* Work item: Please find every line in the records below that contains the word "span", and copy it.

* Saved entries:
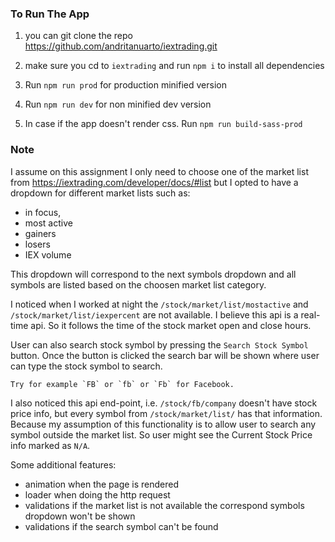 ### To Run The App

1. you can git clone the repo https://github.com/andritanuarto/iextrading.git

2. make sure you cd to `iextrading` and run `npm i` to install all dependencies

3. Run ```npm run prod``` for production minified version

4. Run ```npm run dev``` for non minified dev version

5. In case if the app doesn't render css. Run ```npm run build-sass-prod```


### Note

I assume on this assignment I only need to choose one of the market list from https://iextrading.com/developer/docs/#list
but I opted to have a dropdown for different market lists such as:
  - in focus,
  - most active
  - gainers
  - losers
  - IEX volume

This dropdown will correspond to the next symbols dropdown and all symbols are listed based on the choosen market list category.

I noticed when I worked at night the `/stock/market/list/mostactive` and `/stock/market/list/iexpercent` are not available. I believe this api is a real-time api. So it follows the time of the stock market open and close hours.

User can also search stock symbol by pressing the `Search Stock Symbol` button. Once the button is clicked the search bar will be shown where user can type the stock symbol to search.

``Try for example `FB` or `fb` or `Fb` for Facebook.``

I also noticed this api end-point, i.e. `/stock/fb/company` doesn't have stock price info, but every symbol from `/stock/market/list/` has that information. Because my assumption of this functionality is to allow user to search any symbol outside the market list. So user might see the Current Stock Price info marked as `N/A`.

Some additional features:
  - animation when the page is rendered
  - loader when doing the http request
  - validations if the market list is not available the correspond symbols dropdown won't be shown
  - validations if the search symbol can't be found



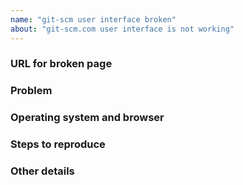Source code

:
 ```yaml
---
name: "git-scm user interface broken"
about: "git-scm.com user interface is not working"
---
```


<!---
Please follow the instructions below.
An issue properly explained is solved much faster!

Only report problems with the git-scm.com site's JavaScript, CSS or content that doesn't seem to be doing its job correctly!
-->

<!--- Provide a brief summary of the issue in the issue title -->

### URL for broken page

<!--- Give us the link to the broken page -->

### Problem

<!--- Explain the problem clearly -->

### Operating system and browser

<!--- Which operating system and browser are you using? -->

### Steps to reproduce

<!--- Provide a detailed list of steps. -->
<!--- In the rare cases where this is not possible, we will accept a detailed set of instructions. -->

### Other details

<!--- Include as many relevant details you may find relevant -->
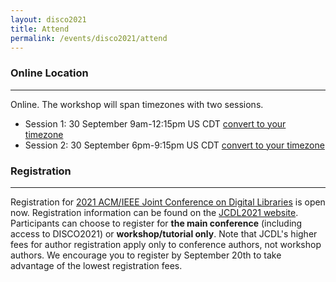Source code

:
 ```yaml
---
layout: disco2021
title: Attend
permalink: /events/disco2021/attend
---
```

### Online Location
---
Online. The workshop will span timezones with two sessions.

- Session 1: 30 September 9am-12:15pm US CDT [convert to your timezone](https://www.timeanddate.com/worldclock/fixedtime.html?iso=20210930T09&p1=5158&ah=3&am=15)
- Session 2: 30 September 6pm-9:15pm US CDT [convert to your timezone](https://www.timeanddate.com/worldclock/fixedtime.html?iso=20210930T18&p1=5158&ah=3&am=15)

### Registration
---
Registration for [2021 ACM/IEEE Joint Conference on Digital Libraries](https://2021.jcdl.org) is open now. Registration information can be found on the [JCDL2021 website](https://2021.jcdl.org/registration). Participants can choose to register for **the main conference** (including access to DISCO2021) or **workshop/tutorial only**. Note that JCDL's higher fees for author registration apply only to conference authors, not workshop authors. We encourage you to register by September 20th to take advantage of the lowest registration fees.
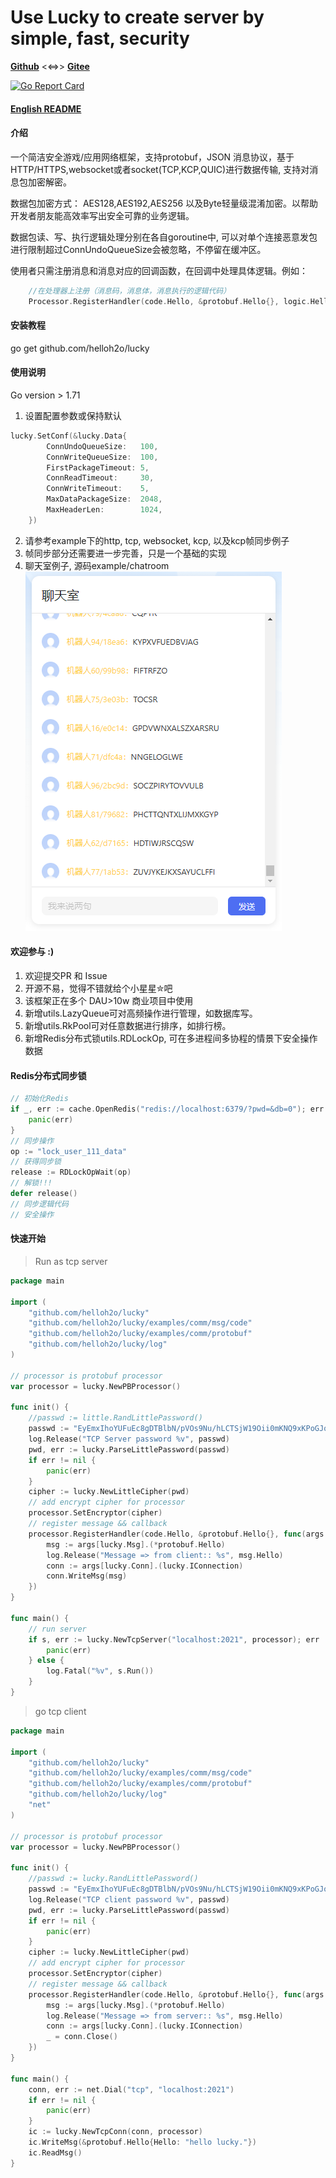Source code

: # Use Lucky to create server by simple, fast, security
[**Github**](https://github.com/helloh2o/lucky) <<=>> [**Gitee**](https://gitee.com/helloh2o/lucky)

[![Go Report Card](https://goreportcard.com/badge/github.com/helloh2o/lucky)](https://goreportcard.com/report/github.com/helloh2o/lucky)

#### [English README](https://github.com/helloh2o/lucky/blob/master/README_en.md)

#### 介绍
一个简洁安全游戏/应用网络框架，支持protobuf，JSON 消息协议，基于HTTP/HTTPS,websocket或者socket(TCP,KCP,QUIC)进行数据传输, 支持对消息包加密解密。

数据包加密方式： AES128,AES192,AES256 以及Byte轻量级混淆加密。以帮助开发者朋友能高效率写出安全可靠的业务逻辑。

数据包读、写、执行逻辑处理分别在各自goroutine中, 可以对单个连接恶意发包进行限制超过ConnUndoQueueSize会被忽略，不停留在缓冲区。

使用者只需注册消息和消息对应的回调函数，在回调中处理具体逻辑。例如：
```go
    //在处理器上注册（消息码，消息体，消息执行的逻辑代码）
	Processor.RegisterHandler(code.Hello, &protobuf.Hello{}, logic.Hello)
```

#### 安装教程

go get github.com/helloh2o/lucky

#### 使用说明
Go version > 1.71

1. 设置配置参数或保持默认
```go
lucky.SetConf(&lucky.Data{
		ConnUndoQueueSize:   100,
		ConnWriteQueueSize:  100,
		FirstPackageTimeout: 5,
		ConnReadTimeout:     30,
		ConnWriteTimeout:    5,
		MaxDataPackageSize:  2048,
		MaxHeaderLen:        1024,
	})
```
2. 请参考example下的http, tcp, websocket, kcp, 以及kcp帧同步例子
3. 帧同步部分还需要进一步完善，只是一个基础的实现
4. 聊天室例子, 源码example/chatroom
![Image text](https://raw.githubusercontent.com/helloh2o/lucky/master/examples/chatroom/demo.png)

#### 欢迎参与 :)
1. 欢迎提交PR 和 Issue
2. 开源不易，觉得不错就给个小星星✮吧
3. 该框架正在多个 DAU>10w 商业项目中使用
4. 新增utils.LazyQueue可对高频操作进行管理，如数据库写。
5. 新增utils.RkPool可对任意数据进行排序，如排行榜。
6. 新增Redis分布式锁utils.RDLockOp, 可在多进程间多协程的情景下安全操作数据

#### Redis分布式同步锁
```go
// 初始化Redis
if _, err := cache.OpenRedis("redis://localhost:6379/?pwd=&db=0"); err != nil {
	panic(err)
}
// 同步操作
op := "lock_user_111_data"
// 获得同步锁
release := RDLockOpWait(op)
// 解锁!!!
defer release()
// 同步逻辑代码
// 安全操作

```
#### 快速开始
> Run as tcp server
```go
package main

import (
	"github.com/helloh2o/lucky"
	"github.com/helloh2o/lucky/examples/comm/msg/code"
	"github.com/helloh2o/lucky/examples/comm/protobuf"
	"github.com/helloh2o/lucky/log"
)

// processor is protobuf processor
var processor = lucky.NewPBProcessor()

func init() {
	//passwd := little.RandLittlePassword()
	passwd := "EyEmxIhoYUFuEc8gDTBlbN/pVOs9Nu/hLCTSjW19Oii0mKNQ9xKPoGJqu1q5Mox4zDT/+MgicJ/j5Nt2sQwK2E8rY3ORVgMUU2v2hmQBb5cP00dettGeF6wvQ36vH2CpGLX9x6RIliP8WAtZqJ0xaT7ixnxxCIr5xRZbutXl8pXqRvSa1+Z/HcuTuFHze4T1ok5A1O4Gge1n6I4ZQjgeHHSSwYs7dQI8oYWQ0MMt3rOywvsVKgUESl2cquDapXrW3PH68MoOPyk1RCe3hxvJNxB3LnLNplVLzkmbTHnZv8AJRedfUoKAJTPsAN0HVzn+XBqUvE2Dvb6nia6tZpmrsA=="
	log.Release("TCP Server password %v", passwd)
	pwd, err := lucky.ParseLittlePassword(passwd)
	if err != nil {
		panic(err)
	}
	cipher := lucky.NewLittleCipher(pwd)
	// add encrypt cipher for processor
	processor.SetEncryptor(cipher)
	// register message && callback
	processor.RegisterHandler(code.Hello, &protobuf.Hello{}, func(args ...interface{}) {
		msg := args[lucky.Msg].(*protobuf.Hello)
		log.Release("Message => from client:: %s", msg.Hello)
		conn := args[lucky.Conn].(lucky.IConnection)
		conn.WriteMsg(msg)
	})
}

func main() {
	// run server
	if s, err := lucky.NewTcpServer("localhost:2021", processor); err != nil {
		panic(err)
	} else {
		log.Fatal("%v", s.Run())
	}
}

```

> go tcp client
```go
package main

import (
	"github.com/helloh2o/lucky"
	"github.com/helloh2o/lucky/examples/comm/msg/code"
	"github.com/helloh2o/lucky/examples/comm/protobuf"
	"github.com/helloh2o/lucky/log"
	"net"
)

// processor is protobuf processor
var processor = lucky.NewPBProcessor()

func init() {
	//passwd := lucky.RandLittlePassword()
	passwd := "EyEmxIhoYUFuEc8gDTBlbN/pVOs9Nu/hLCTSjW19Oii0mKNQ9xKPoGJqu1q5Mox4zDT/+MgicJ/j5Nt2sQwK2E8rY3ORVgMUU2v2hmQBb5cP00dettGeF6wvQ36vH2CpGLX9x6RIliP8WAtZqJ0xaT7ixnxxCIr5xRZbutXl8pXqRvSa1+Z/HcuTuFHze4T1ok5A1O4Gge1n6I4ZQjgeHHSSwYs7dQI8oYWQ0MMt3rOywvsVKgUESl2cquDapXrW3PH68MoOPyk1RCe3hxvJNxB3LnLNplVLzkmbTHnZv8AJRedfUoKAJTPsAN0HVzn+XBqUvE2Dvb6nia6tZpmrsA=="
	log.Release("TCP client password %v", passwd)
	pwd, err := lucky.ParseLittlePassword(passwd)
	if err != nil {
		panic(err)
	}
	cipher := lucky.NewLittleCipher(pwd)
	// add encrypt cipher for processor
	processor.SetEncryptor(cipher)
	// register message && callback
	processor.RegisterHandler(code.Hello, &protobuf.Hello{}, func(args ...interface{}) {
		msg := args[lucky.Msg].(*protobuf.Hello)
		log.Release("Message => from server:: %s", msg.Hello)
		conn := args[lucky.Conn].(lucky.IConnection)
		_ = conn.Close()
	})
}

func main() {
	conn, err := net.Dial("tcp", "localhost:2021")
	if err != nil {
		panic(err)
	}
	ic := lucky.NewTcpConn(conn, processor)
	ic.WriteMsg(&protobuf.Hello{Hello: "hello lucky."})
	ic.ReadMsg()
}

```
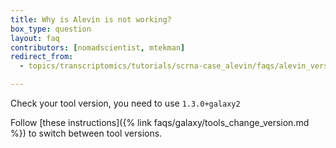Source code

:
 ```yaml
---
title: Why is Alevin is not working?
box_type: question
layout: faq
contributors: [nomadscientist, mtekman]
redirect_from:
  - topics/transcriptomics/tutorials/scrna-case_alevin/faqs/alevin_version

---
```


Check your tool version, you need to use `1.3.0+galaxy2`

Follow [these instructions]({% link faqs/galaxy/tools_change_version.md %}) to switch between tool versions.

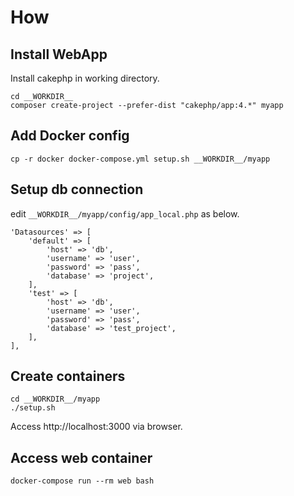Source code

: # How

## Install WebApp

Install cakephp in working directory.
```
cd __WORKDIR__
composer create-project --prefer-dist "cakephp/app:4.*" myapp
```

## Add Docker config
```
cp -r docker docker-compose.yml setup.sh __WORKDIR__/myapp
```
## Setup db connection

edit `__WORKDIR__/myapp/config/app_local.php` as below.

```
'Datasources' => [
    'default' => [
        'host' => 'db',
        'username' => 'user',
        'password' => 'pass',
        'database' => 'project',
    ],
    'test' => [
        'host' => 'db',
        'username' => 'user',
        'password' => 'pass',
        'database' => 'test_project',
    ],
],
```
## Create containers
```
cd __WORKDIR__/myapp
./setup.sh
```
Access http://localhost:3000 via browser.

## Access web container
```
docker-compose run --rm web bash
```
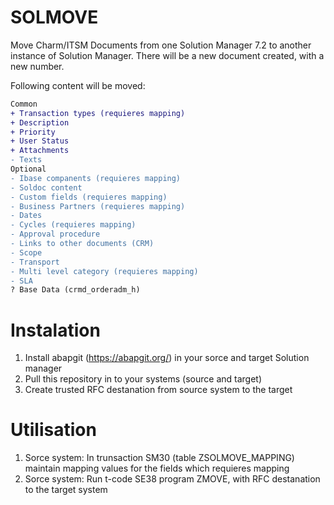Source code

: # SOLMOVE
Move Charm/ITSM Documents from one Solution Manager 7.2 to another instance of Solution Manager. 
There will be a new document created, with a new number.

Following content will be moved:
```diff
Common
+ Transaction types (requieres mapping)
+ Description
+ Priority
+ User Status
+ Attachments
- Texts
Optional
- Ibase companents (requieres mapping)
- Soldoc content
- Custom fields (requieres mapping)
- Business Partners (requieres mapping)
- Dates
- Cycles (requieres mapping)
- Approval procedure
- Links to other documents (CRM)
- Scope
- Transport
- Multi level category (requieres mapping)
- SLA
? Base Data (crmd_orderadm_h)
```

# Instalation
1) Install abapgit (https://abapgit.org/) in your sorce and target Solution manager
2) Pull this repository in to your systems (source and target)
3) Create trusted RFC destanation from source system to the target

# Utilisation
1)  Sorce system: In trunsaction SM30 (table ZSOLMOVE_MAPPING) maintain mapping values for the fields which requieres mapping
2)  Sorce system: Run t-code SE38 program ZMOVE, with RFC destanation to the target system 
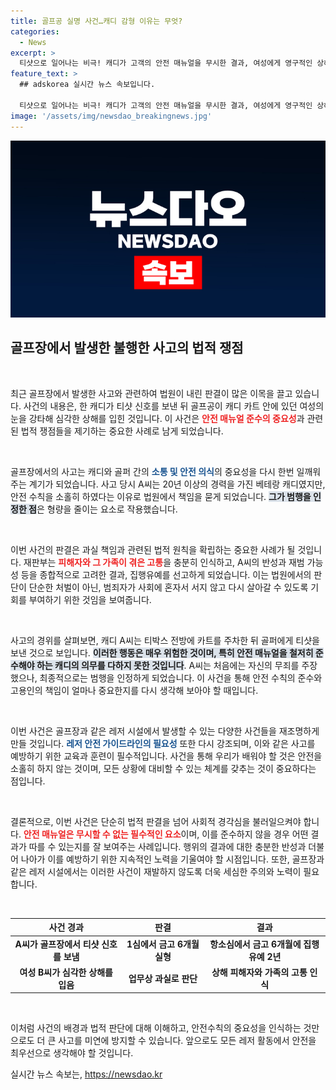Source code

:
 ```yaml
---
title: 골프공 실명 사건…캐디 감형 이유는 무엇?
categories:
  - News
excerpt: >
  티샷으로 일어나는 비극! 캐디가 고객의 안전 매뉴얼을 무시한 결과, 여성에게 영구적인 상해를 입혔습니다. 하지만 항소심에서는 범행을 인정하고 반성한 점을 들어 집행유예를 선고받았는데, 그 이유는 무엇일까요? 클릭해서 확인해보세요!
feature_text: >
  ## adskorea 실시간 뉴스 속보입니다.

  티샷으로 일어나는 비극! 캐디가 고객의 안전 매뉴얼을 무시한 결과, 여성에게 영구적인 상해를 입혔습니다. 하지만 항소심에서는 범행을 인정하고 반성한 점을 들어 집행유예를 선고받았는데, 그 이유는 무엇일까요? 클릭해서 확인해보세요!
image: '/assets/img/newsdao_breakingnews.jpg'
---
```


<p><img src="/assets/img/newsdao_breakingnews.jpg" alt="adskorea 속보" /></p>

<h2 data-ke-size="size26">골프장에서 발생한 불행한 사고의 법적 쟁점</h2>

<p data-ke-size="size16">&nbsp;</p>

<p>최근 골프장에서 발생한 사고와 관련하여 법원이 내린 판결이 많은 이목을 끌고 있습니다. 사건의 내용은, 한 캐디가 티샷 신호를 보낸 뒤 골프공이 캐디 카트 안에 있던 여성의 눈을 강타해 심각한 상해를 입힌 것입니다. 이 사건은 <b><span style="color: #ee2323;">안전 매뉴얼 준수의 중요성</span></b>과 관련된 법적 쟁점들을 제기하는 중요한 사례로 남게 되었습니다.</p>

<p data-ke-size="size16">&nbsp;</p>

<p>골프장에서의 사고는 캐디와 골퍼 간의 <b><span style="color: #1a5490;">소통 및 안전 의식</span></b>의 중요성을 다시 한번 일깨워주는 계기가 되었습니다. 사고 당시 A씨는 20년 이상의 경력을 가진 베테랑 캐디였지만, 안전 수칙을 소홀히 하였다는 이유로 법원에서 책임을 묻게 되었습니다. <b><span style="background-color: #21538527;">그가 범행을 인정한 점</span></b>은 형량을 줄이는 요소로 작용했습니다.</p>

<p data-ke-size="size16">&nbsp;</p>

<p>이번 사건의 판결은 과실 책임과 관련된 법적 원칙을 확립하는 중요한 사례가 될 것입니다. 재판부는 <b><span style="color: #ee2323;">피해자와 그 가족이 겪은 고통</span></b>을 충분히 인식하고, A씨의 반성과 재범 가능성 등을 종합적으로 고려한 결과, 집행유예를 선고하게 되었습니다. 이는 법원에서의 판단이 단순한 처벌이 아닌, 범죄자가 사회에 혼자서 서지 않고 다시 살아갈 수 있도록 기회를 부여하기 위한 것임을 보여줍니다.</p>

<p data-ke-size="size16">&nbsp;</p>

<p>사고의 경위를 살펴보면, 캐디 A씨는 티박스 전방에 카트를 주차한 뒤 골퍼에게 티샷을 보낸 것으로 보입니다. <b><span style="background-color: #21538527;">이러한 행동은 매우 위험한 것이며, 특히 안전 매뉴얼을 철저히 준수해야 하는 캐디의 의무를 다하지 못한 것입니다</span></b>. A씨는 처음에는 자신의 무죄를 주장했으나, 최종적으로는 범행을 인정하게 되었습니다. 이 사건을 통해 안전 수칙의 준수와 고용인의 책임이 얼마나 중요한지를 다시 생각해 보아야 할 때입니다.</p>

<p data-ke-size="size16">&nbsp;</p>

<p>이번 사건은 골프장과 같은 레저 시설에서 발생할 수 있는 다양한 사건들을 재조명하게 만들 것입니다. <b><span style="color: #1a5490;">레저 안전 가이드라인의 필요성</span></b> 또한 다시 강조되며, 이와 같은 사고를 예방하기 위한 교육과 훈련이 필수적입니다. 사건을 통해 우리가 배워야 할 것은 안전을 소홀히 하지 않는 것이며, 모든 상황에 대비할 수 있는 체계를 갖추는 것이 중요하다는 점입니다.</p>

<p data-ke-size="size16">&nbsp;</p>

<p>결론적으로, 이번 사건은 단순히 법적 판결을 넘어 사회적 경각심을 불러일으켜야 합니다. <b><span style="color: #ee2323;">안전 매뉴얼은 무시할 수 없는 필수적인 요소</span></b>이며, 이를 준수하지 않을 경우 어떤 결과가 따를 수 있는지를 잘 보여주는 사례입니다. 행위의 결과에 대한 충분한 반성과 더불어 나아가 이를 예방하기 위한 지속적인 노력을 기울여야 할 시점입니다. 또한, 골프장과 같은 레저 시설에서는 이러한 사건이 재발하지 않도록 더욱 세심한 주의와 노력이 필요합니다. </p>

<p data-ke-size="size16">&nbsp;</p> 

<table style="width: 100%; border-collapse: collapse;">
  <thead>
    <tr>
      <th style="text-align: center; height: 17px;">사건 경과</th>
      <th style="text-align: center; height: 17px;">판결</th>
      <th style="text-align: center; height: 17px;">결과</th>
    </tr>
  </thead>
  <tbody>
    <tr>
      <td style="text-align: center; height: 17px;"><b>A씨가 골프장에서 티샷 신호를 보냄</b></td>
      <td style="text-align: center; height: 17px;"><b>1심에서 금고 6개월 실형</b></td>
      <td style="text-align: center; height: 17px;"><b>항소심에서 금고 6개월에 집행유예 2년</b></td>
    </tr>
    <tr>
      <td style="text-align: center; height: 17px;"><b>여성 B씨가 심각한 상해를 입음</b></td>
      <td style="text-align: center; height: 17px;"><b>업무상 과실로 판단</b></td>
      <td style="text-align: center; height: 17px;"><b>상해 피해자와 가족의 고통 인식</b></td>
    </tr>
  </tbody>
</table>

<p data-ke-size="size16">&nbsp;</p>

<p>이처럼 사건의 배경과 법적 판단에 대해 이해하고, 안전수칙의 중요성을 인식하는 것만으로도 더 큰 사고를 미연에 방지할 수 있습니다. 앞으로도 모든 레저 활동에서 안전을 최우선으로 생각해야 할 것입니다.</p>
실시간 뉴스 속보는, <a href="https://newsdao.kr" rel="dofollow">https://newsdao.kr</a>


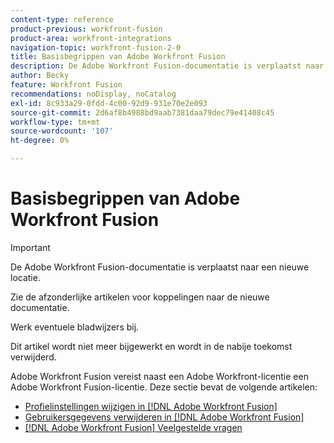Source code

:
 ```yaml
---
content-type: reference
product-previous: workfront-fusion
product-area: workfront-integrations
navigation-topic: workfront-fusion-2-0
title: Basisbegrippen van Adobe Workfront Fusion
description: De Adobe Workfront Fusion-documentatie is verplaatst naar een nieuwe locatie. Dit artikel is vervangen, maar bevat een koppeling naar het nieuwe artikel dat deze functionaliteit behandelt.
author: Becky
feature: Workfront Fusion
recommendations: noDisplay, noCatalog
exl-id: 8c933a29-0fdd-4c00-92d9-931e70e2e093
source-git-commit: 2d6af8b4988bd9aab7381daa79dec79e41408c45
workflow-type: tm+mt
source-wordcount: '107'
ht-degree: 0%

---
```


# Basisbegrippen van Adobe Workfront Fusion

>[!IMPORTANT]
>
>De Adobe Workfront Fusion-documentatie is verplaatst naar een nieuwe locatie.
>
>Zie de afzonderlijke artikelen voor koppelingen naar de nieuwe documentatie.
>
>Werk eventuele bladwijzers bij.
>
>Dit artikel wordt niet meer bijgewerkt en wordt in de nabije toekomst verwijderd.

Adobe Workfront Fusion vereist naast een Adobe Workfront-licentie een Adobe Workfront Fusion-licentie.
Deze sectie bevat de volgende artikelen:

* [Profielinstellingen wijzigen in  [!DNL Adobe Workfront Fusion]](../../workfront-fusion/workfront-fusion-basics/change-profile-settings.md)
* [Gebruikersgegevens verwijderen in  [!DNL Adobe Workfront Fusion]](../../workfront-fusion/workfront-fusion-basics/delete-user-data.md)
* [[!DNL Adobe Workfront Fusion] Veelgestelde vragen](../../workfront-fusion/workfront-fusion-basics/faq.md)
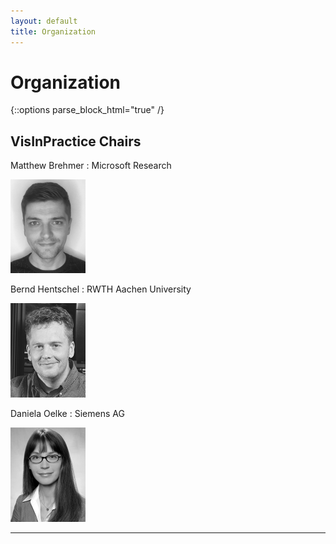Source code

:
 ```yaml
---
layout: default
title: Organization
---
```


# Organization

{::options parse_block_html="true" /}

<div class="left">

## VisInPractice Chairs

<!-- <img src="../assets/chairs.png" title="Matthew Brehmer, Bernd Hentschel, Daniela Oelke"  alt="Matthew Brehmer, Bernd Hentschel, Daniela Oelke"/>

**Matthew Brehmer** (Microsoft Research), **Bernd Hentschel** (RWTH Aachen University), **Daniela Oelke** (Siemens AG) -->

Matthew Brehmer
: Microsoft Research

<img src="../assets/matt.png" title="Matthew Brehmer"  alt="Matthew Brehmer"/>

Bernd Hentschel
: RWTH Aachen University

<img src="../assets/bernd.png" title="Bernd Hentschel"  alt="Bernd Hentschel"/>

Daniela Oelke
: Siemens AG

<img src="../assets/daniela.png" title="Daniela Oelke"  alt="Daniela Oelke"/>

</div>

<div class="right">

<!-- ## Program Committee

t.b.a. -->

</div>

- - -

* Exercise output:
Online. The workshop will span timezones with two sessions.
<p>최근 골프장에서 발생한 사고와 관련하여 법원이 내린 판결이 많은 이목을 끌고 있습니다. 사건의 내용은, 한 캐디가 티샷 신호를 보낸 뒤 골프공이 캐디 카트 안에 있던 여성의 눈을 강타해 심각한 상해를 입힌 것입니다. 이 사건은 <b><span style="color: #ee2323;">안전 매뉴얼 준수의 중요성</span></b>과 관련된 법적 쟁점들을 제기하는 중요한 사례로 남게 되었습니다.</p>
<p>골프장에서의 사고는 캐디와 골퍼 간의 <b><span style="color: #1a5490;">소통 및 안전 의식</span></b>의 중요성을 다시 한번 일깨워주는 계기가 되었습니다. 사고 당시 A씨는 20년 이상의 경력을 가진 베테랑 캐디였지만, 안전 수칙을 소홀히 하였다는 이유로 법원에서 책임을 묻게 되었습니다. <b><span style="background-color: #21538527;">그가 범행을 인정한 점</span></b>은 형량을 줄이는 요소로 작용했습니다.</p>
<p>이번 사건의 판결은 과실 책임과 관련된 법적 원칙을 확립하는 중요한 사례가 될 것입니다. 재판부는 <b><span style="color: #ee2323;">피해자와 그 가족이 겪은 고통</span></b>을 충분히 인식하고, A씨의 반성과 재범 가능성 등을 종합적으로 고려한 결과, 집행유예를 선고하게 되었습니다. 이는 법원에서의 판단이 단순한 처벌이 아닌, 범죄자가 사회에 혼자서 서지 않고 다시 살아갈 수 있도록 기회를 부여하기 위한 것임을 보여줍니다.</p>
<p>사고의 경위를 살펴보면, 캐디 A씨는 티박스 전방에 카트를 주차한 뒤 골퍼에게 티샷을 보낸 것으로 보입니다. <b><span style="background-color: #21538527;">이러한 행동은 매우 위험한 것이며, 특히 안전 매뉴얼을 철저히 준수해야 하는 캐디의 의무를 다하지 못한 것입니다</span></b>. A씨는 처음에는 자신의 무죄를 주장했으나, 최종적으로는 범행을 인정하게 되었습니다. 이 사건을 통해 안전 수칙의 준수와 고용인의 책임이 얼마나 중요한지를 다시 생각해 보아야 할 때입니다.</p>
<p>이번 사건은 골프장과 같은 레저 시설에서 발생할 수 있는 다양한 사건들을 재조명하게 만들 것입니다. <b><span style="color: #1a5490;">레저 안전 가이드라인의 필요성</span></b> 또한 다시 강조되며, 이와 같은 사고를 예방하기 위한 교육과 훈련이 필수적입니다. 사건을 통해 우리가 배워야 할 것은 안전을 소홀히 하지 않는 것이며, 모든 상황에 대비할 수 있는 체계를 갖추는 것이 중요하다는 점입니다.</p>
<p>결론적으로, 이번 사건은 단순히 법적 판결을 넘어 사회적 경각심을 불러일으켜야 합니다. <b><span style="color: #ee2323;">안전 매뉴얼은 무시할 수 없는 필수적인 요소</span></b>이며, 이를 준수하지 않을 경우 어떤 결과가 따를 수 있는지를 잘 보여주는 사례입니다. 행위의 결과에 대한 충분한 반성과 더불어 나아가 이를 예방하기 위한 지속적인 노력을 기울여야 할 시점입니다. 또한, 골프장과 같은 레저 시설에서는 이러한 사건이 재발하지 않도록 더욱 세심한 주의와 노력이 필요합니다. </p>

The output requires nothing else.